WHAT IS REQUIRED
Your task is to transcribe the lines from the start of the data below through the line containing "Research & Evaluation Specialist", inclusive, exactly as they stand and without the pictures.

BEGIN SUPPLIED RECORDS

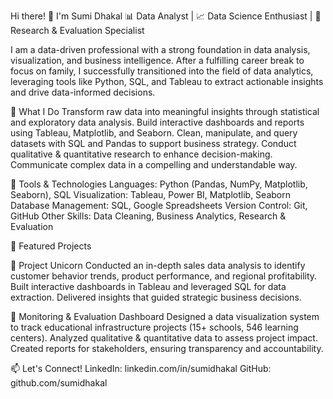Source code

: Hi there! 👋 I'm Sumi Dhakal
📊 Data Analyst | 📈 Data Science Enthusiast | 🧠 Research & Evaluation Specialist

I am a data-driven professional with a strong foundation in data analysis, visualization, and business intelligence. After a fulfilling career break to focus on family, I successfully transitioned into the field of data analytics, leveraging tools like Python, SQL, and Tableau to extract actionable insights and drive data-informed decisions.

🚀 What I Do
Transform raw data into meaningful insights through statistical and exploratory data analysis.
Build interactive dashboards and reports using Tableau, Matplotlib, and Seaborn.
Clean, manipulate, and query datasets with SQL and Pandas to support business strategy.
Conduct qualitative & quantitative research to enhance decision-making.
Communicate complex data in a compelling and understandable way.

🔧 Tools & Technologies
Languages: Python (Pandas, NumPy, Matplotlib, Seaborn), SQL
Visualization: Tableau, Power BI, Matplotlib, Seaborn
Database Management: SQL, Google Spreadsheets
Version Control: Git, GitHub
Other Skills: Data Cleaning, Business Analytics, Research & Evaluation

📂 Featured Projects

📌 Project Unicorn
Conducted an in-depth sales data analysis to identify customer behavior trends, product performance, and regional profitability.
Built interactive dashboards in Tableau and leveraged SQL for data extraction.
Delivered insights that guided strategic business decisions.

📌 Monitoring & Evaluation Dashboard
Designed a data visualization system to track educational infrastructure projects (15+ schools, 546 learning centers).
Analyzed qualitative & quantitative data to assess project impact.
Created reports for stakeholders, ensuring transparency and accountability.

📫 Let's Connect!
LinkedIn: linkedin.com/in/sumidhakal
GitHub: github.com/sumidhakal
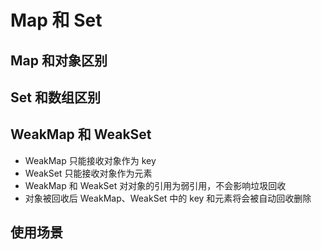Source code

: # Map 和 Set

## Map 和对象区别

## Set 和数组区别

## WeakMap 和 WeakSet

-   WeakMap 只能接收对象作为 key
-   WeakSet 只能接收对象作为元素
-   WeakMap 和 WeakSet 对对象的引用为弱引用，不会影响垃圾回收
-   对象被回收后 WeakMap、WeakSet 中的 key 和元素将会被自动回收删除

## 使用场景
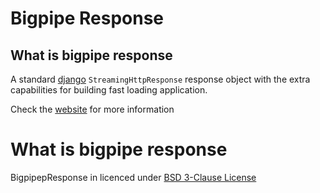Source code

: # Bigpipe Response

## What is bigpipe response

A standard [django](https://www.djangoproject.com/) `StreamingHttpResponse` response object with the extra capabilities for building fast loading application.   

Check the [website](https://bigpiperesponse.netlify.com/) for more information

# What is bigpipe response
BigpipepResponse in licenced under [BSD 3-Clause License](https://github.com/shacoshe/bigpipe-response/blob/master/LICENSE)
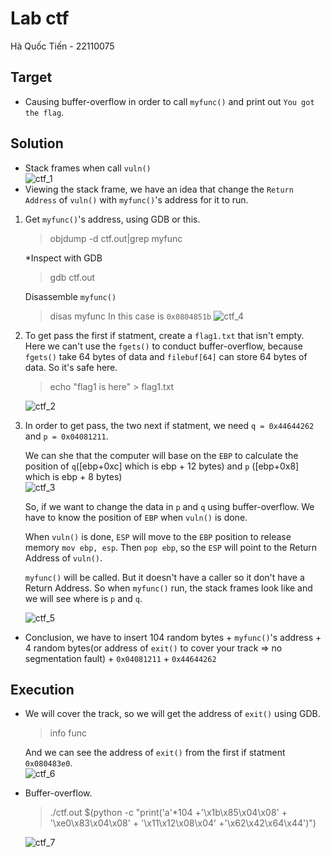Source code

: # Lab ctf
Hà Quốc Tiến - 22110075<br>
## Target
- Causing buffer-overflow in order to call `myfunc()` and print out `You got the flag`.
## Solution
- Stack frames when call `vuln()` <br>
![ctf_1](https://github.com/Quoctienha/InformationSecurity_Labs/blob/main/img/ctf_1.png)
- Viewing the stack frame, we have an idea that change the `Return Address` of `vuln()` with `myfunc()`'s address for it to run.

1. Get `myfunc()`'s address, using GDB or this.
    > objdump -d ctf.out|grep myfunc

    *Inspect with GDB

    > gdb ctf.out

    Disassemble `myfunc()`
    > disas myfunc
    In this case is `0x0804851b`
    ![ctf_4](https://github.com/Quoctienha/InformationSecurity_Labs/blob/main/img/ctf_4.png)

2. To get pass the first if statment, create a `flag1.txt` that isn't empty. Here we can't use the `fgets()` to conduct buffer-overflow, because `fgets()` take 64 bytes of data and `filebuf[64]` can store 64 bytes of data. So it's safe here.
    > echo "flag1 is here" > flag1.txt

    ![ctf_2](https://github.com/Quoctienha/InformationSecurity_Labs/blob/main/img/ctf_2.png)
3. In order to get pass, the two next if statment, we need `q = 0x44644262` and `p = 0x04081211`.

    We can she that the computer will base on the `EBP` to calculate the position of `q`([ebp+0xc] which is ebp + 12 bytes) and `p` ([ebp+0x8] which is ebp + 8 bytes)<br>
    ![ctf_3](https://github.com/Quoctienha/InformationSecurity_Labs/blob/main/img/ctf_3.png)
    
    So, if we want to change the data in `p` and `q` using buffer-overflow. We have to know the position of `EBP` when `vuln()` is done.<br>

    When `vuln()` is done, `ESP` will move to the `EBP` position to release memory `mov ebp, esp`. Then `pop ebp`, so the `ESP` will point to the Return Address of `vuln()`.

    `myfunc()` will be called. But it doesn't have a caller so it don't have a Return Address. So when `myfunc()` run, the stack frames look like and we will see where is `p` and `q`.<br>

     ![ctf_5](https://github.com/Quoctienha/InformationSecurity_Labs/blob/main/img/ctf_5.png)

- Conclusion, we have to insert 104 random bytes + `myfunc()`'s address + 4 random bytes(or address of `exit()` to cover your track => no segmentation fault) + `0x04081211` + `0x44644262`
## Execution
- We will cover the track, so we will get the address of `exit()` using GDB.<br>
    > info func

    And we can see the address of `exit()` from the first if statment `0x080483e0`.<br>
    ![ctf_6](https://github.com/Quoctienha/InformationSecurity_Labs/blob/main/img/ctf_6.png) 

- Buffer-overflow.
    > ./ctf.out $(python -c "print('a'*104 +'\x1b\x85\x04\x08' + '\xe0\x83\x04\x08' + '\x11\x12\x08\x04' +'\x62\x42\x64\x44')")
    
    ![ctf_7](https://github.com/Quoctienha/InformationSecurity_Labs/blob/main/img/ctf_7.png) 
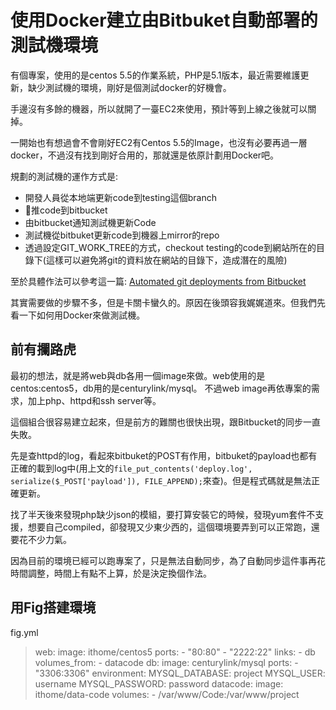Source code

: # 使用Docker建立由Bitbuket自動部署的測試機環境
有個專案，使用的是centos 5.5的作業系統，PHP是5.1版本，最近需要維護更新，缺少測試機的環境，剛好是個測試docker的好機會。

手邊沒有多餘的機器，所以就開了一臺EC2來使用，預計等到上線之後就可以關掉。

一開始也有想過會不會剛好EC2有Centos 5.5的Image，也沒有必要再過一層docker，不過沒有找到剛好合用的，那就還是依原計劃用Docker吧。

規劃的測試機的運作方式是:

* 開發人員從本地端更新code到testing這個branch
* 推code到bitbucket
* 由bitbucket通知測試機更新Code
* 測試機從bitbuket更新code到機器上mirror的repo
* 透過設定GIT_WORK_TREE的方式，checkout testing的code到網站所在的目錄下(這樣可以避免將git的資料放在網站的目錄下，造成潛在的風險)

至於具體作法可以參考這一篇: [Automated git deployments from Bitbucket](http://jonathannicol.com/blog/2013/11/19/automated-git-deployments-from-bitbucket/)

其實需要做的步驟不多，但是卡關卡蠻久的。原因在後頭容我娓娓道來。但我們先看一下如何用Docker來做測試機。

## 前有攔路虎
最初的想法，就是將web與db各用一個image來做。web使用的是 centos:centos5，db用的是centurylink/mysql。 不過web image再依專案的需求，加上php、httpd和ssh server等。

這個組合很容易建立起來，但是前方的難關也很快出現，跟Bitbucket的同步一直失敗。

先是查httpd的log，看起來bitbuket的POST有作用，bitbuket的payload也都有正確的載到log中(用上文的`file_put_contents('deploy.log', serialize($_POST['payload']), FILE_APPEND);`來查)。但是程式碼就是無法正確更新。

找了半天後來發現php缺少json的模組，要打算安裝它的時候，發現yum套件不支援，想要自己compiled，卻發現又少東少西的，這個環境要弄到可以正常跑，還要花不少力氣。

因為目前的環境已經可以跑專案了，只是無法自動同步，為了自動同步這件事再花時間調整，時間上有點不上算，於是決定換個作法。



## 用Fig搭建環境

fig.yml
> web:
  image: ithome/centos5
  ports:
    - "80:80"
    - "2222:22"
  links:
    - db
  volumes_from:
    - datacode
db:
  image: centurylink/mysql
  ports:
    - "3306:3306"
  environment:
    MYSQL_DATABASE: project
    MYSQL_USER: username
    MYSQL_PASSWORD: password
datacode:
  image: ithome/data-code
  volumes:
    - /var/www/Code:/var/www/project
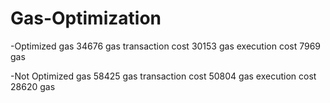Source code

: # Gas-Optimization

-Optimized
gas	34676 gas
transaction cost	30153 gas 
execution cost	7969 gas

-Not Optimized
gas	58425 gas
transaction cost	50804 gas 
execution cost	28620 gas 

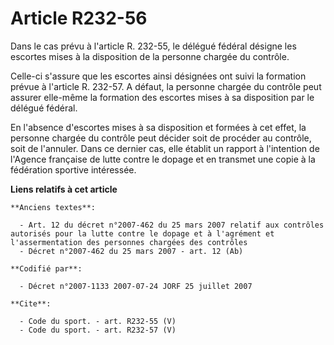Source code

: # Article R232-56

Dans le cas prévu à l'article R. 232-55, le délégué fédéral désigne les escortes mises à la disposition de la personne
chargée du contrôle.

Celle-ci s'assure que les escortes ainsi désignées ont suivi la formation prévue à l'article R. 232-57. A défaut, la personne
chargée du contrôle peut assurer elle-même la formation des escortes mises à sa disposition par le délégué fédéral.

En l'absence d'escortes mises à sa disposition et formées à cet effet, la personne chargée du contrôle peut décider soit de
procéder au contrôle, soit de l'annuler. Dans ce dernier cas, elle établit un rapport à l'intention de l'Agence française de
lutte contre le dopage et en transmet une copie à la fédération sportive intéressée.

**Liens relatifs à cet article**

	**Anciens textes**:

	  - Art. 12 du décret n°2007-462 du 25 mars 2007 relatif aux contrôles autorisés pour la lutte contre le dopage et à l'agrément et l'assermentation des personnes chargées des contrôles
	  - Décret n°2007-462 du 25 mars 2007 - art. 12 (Ab)

	**Codifié par**:

	  - Décret n°2007-1133 2007-07-24 JORF 25 juillet 2007

	**Cite**:

	  - Code du sport. - art. R232-55 (V)
	  - Code du sport. - art. R232-57 (V)
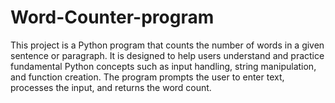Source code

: # Word-Counter-program
This project is a Python program that counts the number of words in a given sentence or paragraph. It is designed to help users understand and practice fundamental Python concepts such as input handling, string manipulation, and function creation. The program prompts the user to enter text, processes the input, and returns the word count.
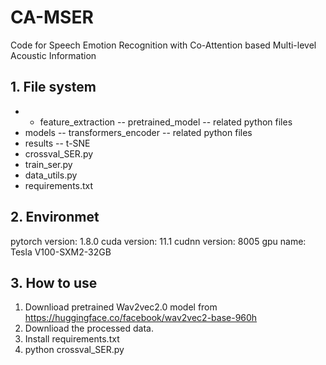 # CA-MSER
Code for Speech Emotion Recognition with Co-Attention based Multi-level Acoustic Information



## 1. File system
- - feature_extraction
  -- pretrained_model
  -- related python files
- models
  -- transformers_encoder
  -- related python files
- results
  -- t-SNE
- crossval_SER.py
- train_ser.py
- data_utils.py
- requirements.txt

## 2. Environmet
pytorch version:  1.8.0
cuda version:  11.1
cudnn version:  8005
gpu name:  Tesla V100-SXM2-32GB

## 3. How to use
 1. Downlioad pretrained Wav2vec2.0 model from https://huggingface.co/facebook/wav2vec2-base-960h
 2. Downlioad the processed data.
 3. Install requirements.txt
 4. python crossval_SER.py
 
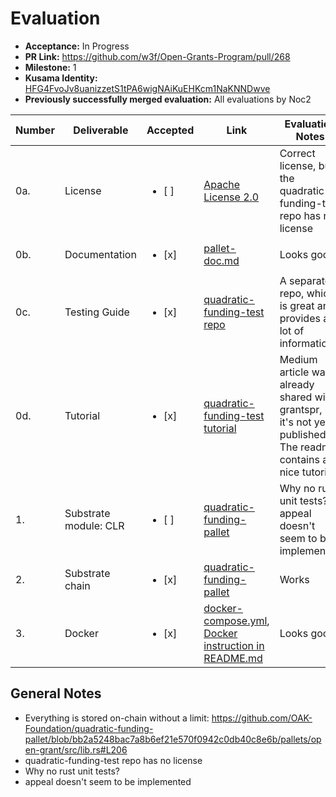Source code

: # Evaluation

* **Acceptance:** In Progress 
* **PR Link:** https://github.com/w3f/Open-Grants-Program/pull/268
* **Milestone:** 1
* **Kusama Identity:** [HFG4FvoJv8uanizzetS1tPA6wigNAiKuEHKcm1NaKNNDwve](https://polkascan.io/pre/kusama/account/HFG4FvoJv8uanizzetS1tPA6wigNAiKuEHKcm1NaKNNDwve)
* **Previously successfully merged evaluation:** All evaluations by Noc2

| Number | Deliverable | Accepted | Link | Evaluation Notes |
| ------------- | ------------- | ------------- | ------------- |------------- |
| 0a. | License | <ul><li>[ ] </li></ul> | [Apache License 2.0](https://github.com/OAK-Foundation/quadratic-funding-pallet/blob/master/LICENSE) | Correct license, but the quadratic-funding-test repo has no license |
| 0b. | Documentation | <ul><li>[x] </li></ul> | [pallet-doc.md](https://github.com/OAK-Foundation/quadratic-funding-pallet/blob/master/doc/pallet-doc.md) | Looks good |
| 0c. | Testing Guide | <ul><li>[x] </li></ul> | [quadratic-funding-test repo](https://github.com/OAK-Foundation/quadratic-funding-test) | A separate repo, which is great and provides a lot of information |
| 0d. | Tutorial | <ul><li>[x] </li></ul> | [quadratic-funding-test tutorial](https://github.com/OAK-Foundation/quadratic-funding-test/blob/main/README.md) | Medium article was already shared with grantspr, but it's not yet published. The readme contains a nice tutorial  |
| 1. | Substrate module: CLR | <ul><li>[ ] </li></ul> | [quadratic-funding-pallet](https://github.com/OAK-Foundation/quadratic-funding-pallet) | Why no rust unit tests?, appeal doesn't seem to be implemented |
| 2. | Substrate chain | <ul><li>[x] </li></ul> | [quadratic-funding-pallet](https://github.com/OAK-Foundation/quadratic-funding-pallet) | Works |
| 3. | Docker | <ul><li>[x] </li></ul> | [docker-compose.yml](https://github.com/OAK-Foundation/quadratic-funding-pallet/blob/master/docker-compose.yml), [Docker instruction in README.md](https://github.com/OAK-Foundation/quadratic-funding-pallet#2-run-in-docker) | Looks good  |

## General Notes

- Everything is stored on-chain without a limit: https://github.com/OAK-Foundation/quadratic-funding-pallet/blob/bb2a5248bac7a8b6ef21e570f0942c0db40c8e6b/pallets/open-grant/src/lib.rs#L206 
- quadratic-funding-test repo has no license
- Why no rust unit tests? 
- appeal doesn't seem to be implemented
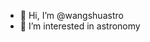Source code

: - 👋 Hi, I’m @wangshuastro
- 👀 I’m interested in astronomy

<!---
wangshuastro/wangshuastro is a ✨ special ✨ repository because its `README.md` (this file) appears on your GitHub profile.
You can click the Preview link to take a look at your changes.
--->
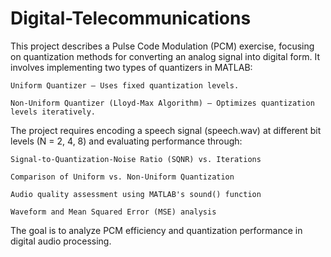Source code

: # Digital-Telecommunications
This project describes a Pulse Code Modulation (PCM) exercise, focusing on quantization methods for converting an analog signal into digital form. It involves implementing two types of quantizers in MATLAB:

    Uniform Quantizer – Uses fixed quantization levels.

    Non-Uniform Quantizer (Lloyd-Max Algorithm) – Optimizes quantization levels iteratively.

The project requires encoding a speech signal (speech.wav) at different bit levels (N = 2, 4, 8) and evaluating performance through:

    Signal-to-Quantization-Noise Ratio (SQNR) vs. Iterations

    Comparison of Uniform vs. Non-Uniform Quantization

    Audio quality assessment using MATLAB's sound() function

    Waveform and Mean Squared Error (MSE) analysis

The goal is to analyze PCM efficiency and quantization performance in digital audio processing.
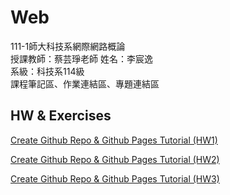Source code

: # Web
111-1師大科技系網際網路概論  
授課教師：蔡芸琤老師
姓名：李宸逸  
系級：科技系114級  
課程筆記區、作業連結區、專題連結區  


## HW & Exercises    
[Create Github Repo & Github Pages Tutorial (HW1)](https://youtu.be/UdT5CSLNrEg)

[Create Github Repo & Github Pages Tutorial (HW2)](https://youtu.be/DLpWUXMMPbY)

[Create Github Repo & Github Pages Tutorial (HW3)](https://youtu.be/7PXUy2Yb6l4)
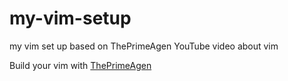 # my-vim-setup
my vim set up based on ThePrimeAgen YouTube video about vim

Build your vim with [ThePrimeAgen](https://www.youtube.com/watch?v=w7i4amO_zaE&t=0s)
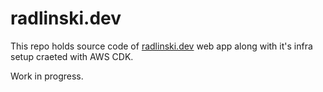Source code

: # radlinski.dev

This repo holds source code of [radlinski.dev](https://radlinski.dev) web app along with it's infra setup craeted with AWS CDK.

Work in progress.
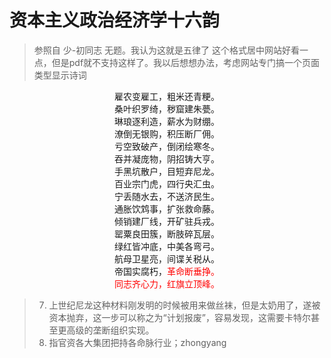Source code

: # 资本主义政治经济学十六韵
> 参照自 少-初同志 无题。我认为这就是五律了 
> 这个格式居中网站好看一点，但是pdf就不支持这样了。我以后想想办法，考虑网站专门搞一个页面类型显示诗词

<center>
雇农变雇工，粗米还青粳。<br/>
桑叶织罗绮，秽窟建朱甍。<br/>
琳琅逐利造，薪水为财绷。<br/>
潦倒无银购，积压断厂佣。<br/>
亏空致破产，倒闭绘寒冬。<br/>
吞并凝庞物，阴招铸大亨。<br/>
手黑坑散户，目短弃尼龙。<br/>
百业宗门虎，四行央汇虫。<br/>
宁丢随水去，不送济民生。<br/>
通胀饮鸩事，扩张救命藤。<br/>
倾销建厂线，开矿驻兵戎。<br/>
罂粟良田簇，断肢碎瓦层。<br/>
绿红皆冲底，中美各弯弓。<br/>
航母卫星亮，间谍关税从。<br/>
帝国实腐朽，<font color="red">革命断垂挣。<br/>
同志齐心力，红旗立顶峰。</fong>
</center>

> 7. 上世纪尼龙这种材料刚发明的时候被用来做丝袜，但是太奶用了，遂被资本抛弃，这一步可以称之为“计划报废”，容易发现，这需要卡特尔甚至更高级的垄断组织实现。
> 8. 指官资各大集团把持各命脉行业；zhongyang
<!--stackedit_data:
eyJoaXN0b3J5IjpbLTE4NzQ3NDcxOTcsMTY4ODY4MjkyLC0xMT
AzMjQ4ODY1LDEwNTE1OTk0OTMsLTI1NDIyNjc5NCwtMjA5OTEy
Njg1OSwxMzc3ODA3NTI5LC0xMDgwOTI4MjYwLDQ3MzE3NzAzMS
wxNTUxMjc1NDkxLC0yMDk5MzkwMzMzLC0xMDA3MzkxOTc4LC0x
NDMwODE2MDU2LDEyMTQ0MDA3NTYsODY0MDY5MTU3LC0zNzg3Nz
Y1ODMsMTEzMjE5NTY1MCwtNTU2NzAyNDg4LDkwNTQ2MTI3LDE1
NzMxMzYwMDJdfQ==
-->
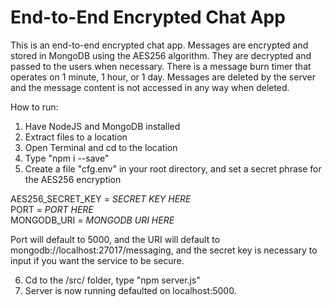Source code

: # End-to-End Encrypted Chat App
This is an end-to-end encrypted chat app. Messages are encrypted and stored in MongoDB using the AES256 algorithm. They are decrypted and passed to the users when necessary. There is a message burn timer that operates on 1 minute, 1 hour, or 1 day. Messages are deleted by the server and the message content is not accessed in any way when deleted. 

How to run:
1. Have NodeJS and MongoDB installed
2. Extract files to a location
3. Open Terminal and cd to the location
4. Type "npm i --save"
5. Create a file "cfg.env" in your root directory, and set a secret phrase for the AES256 encryption


AES256_SECRET_KEY = *SECRET KEY HERE*  
PORT = *PORT HERE*  
MONGODB_URI = *MONGODB URI HERE*

Port will default to 5000, and the URI will default to mongodb://localhost:27017/messaging, and the secret key is necessary to input if you want the service to be secure.

6. Cd to the /src/ folder, type "npm server.js"
7. Server is now running defaulted on localhost:5000.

END SUPPLIED RECORDS

EXERCISE OUTPUT
Source code

: Hi there! 👋 I'm Sumi Dhakal
📊 Data Analyst | 📈 Data Science Enthusiast | 🧠 Research & Evaluation Specialist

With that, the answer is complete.